J'en viens à la question des mineurs non accompagnés. Il y en a, en 2017, plus de 14 000 identifiés comme tels car il y a aussi des mineurs qui n'en sont pas et des mineurs qui ne sont pas vraiment non accompagnés. Le mineur non accompagné en France, dès lors qu'il est prouvé qu'il en est un, est réputé en situation régulière. On ne peut l'expulser et l'intérêt supérieur de l'enfant est le critère qui prime. Nous avons donc besoin de la coopération des pays d'origine – essentiellement la Côte d'Ivoire, la Guinée et le Maroc – pour identifier ces enfants mais aussi leurs familles. Il s'agit en effet de déterminer si l'intérêt supérieur est la reconstitution familiale ou si, au contraire, ces enfants ont fui un milieu familial épouvantable. Nous avons aussi détecté des filières en provenance de Guinée et de Côte d'Ivoire qui envoient ces enfants en France, comme des harpons, en quelque sorte. C'est ainsi qu'on voit surgir en provenance de ces pays des flux soudains d'enfants en direction de certaines régions. Il ne faut pas être naïf : cela n'a rien de spontané.

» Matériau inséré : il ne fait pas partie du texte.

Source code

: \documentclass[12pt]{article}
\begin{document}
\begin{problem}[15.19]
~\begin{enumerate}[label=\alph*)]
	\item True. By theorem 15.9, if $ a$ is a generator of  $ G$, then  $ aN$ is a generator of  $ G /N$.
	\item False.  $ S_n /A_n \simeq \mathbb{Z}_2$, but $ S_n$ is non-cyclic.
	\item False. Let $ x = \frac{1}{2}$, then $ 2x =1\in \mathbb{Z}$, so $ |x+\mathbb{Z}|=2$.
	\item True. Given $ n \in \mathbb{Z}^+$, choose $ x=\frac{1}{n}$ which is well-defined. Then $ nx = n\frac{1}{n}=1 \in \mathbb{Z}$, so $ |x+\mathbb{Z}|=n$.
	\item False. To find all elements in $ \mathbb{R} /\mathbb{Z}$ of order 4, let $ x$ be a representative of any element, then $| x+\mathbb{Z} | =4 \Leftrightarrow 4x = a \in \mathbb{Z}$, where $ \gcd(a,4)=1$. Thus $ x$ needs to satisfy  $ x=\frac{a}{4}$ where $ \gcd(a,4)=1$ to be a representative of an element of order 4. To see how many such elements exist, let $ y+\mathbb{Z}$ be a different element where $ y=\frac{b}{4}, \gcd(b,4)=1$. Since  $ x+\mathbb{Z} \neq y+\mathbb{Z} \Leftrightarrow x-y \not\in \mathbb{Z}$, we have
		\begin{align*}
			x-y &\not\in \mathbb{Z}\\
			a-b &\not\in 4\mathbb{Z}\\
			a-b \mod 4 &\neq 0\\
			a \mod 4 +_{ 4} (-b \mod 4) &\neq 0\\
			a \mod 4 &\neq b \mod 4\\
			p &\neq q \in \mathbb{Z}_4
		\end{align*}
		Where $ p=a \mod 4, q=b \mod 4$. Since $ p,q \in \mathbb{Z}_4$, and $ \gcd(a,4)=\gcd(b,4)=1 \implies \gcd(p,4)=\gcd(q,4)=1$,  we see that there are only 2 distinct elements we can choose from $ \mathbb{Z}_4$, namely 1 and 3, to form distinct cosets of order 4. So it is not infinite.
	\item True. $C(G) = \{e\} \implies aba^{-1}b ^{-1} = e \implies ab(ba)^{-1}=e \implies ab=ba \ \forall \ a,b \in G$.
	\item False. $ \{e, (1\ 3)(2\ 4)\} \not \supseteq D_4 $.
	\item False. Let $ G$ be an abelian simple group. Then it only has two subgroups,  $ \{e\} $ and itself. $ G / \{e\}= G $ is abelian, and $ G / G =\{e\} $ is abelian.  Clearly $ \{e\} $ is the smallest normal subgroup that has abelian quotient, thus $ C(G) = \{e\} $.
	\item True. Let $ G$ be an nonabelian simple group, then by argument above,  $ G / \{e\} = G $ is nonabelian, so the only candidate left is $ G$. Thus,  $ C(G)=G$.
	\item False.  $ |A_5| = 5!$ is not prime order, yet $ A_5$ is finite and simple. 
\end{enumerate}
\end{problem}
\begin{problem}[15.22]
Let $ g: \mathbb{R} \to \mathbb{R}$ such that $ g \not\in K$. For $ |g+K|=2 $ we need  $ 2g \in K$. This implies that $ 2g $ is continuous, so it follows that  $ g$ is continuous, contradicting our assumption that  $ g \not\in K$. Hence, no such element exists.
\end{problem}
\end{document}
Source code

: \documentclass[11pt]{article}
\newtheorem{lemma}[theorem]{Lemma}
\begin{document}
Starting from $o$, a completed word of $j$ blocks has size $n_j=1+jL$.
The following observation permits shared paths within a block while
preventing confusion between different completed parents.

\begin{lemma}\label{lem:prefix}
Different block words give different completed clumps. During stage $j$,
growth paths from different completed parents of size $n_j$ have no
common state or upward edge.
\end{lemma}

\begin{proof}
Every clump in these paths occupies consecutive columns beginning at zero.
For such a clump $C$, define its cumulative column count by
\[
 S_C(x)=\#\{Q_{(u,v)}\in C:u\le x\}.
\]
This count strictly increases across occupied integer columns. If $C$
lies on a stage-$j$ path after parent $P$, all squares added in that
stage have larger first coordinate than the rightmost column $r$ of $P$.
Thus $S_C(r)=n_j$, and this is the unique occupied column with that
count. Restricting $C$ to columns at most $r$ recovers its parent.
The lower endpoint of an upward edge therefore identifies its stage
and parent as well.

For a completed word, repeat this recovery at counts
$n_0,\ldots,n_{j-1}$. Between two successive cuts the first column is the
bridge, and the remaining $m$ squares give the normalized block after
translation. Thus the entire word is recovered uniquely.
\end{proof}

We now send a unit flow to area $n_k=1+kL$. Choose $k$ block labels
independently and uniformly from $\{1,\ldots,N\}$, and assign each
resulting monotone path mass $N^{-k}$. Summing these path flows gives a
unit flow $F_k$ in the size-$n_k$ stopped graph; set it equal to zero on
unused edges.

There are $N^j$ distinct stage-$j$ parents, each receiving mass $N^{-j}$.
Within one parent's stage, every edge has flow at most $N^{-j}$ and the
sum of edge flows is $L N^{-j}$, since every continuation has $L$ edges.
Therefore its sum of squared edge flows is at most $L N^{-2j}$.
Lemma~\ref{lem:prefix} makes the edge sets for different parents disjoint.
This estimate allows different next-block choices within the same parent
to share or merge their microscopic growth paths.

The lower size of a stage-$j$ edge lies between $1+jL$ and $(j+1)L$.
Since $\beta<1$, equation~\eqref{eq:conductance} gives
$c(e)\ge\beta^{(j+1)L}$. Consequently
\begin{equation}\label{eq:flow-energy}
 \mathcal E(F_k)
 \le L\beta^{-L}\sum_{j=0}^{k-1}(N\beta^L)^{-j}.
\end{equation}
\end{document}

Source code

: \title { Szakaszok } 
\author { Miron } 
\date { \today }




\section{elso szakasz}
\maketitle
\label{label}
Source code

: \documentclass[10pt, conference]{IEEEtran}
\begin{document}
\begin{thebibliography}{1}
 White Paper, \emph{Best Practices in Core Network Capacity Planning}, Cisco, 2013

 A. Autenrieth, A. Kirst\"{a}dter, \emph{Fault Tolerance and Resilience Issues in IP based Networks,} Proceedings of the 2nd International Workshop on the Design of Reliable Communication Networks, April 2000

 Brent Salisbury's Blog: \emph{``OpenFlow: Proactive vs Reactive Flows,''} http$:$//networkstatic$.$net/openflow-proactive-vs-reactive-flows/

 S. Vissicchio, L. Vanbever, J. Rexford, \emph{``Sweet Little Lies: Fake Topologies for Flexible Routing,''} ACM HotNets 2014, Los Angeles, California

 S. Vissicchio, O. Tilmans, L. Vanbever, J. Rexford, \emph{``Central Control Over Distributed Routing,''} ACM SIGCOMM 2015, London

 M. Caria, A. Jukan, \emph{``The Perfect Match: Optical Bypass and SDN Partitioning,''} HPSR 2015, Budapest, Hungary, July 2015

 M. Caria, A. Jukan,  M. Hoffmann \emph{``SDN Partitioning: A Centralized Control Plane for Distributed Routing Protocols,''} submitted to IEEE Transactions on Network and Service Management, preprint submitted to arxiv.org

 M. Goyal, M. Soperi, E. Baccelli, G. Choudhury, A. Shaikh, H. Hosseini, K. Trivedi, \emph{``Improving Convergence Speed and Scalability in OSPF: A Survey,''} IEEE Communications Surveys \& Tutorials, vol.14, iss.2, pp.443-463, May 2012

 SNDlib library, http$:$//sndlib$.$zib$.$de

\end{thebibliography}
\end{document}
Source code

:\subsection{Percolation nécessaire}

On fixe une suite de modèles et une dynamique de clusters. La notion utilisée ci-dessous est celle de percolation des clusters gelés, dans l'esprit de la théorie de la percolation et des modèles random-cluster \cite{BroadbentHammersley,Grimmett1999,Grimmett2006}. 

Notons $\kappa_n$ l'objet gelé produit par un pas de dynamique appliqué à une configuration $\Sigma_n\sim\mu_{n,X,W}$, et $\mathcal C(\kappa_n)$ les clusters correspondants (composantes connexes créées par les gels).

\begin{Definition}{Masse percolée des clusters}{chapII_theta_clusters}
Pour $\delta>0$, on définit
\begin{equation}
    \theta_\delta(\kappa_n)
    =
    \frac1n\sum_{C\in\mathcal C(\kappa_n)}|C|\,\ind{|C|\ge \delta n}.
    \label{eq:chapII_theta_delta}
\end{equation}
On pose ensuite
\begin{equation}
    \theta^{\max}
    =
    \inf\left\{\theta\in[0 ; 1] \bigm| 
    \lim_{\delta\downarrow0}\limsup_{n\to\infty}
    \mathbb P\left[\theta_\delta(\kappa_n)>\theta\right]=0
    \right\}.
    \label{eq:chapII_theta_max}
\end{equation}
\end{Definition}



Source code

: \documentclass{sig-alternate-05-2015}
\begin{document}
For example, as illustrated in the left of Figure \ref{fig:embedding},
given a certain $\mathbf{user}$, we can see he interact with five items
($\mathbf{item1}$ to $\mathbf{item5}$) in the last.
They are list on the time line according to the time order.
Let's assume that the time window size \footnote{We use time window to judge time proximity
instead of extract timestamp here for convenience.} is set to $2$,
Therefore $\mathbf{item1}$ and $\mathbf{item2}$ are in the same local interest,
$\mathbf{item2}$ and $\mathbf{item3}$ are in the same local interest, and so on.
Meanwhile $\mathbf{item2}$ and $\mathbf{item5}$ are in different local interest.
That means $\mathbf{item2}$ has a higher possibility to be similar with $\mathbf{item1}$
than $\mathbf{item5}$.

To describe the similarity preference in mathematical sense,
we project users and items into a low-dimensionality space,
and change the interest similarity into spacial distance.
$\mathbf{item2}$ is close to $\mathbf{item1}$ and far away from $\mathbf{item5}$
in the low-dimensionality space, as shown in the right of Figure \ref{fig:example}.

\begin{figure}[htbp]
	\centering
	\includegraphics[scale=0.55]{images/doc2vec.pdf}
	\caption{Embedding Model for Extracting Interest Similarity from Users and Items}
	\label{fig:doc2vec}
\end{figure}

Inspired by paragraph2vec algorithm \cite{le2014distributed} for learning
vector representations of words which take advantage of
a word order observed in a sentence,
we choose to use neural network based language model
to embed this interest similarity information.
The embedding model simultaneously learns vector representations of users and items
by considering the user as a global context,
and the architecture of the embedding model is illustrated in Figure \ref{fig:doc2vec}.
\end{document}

En ce qui concerne les demandes d'asile, monsieur Julien-Laferrière, je vous renvoie aux chiffres qui viennent d'être publiés par le ministère de l'intérieur. Le nombre total de demandes s'élève à 100 412, dont 7 582 réexamens et 92 380 premières demandes. Ces dernières sont en augmentation de 18,4 %. Quant au détail de ces statistiques, c'est au directeur de l'Office français de protection des réfugiés et des apatrides (OFPRA) ou au directeur général des étrangers en France qu'il faut les demander.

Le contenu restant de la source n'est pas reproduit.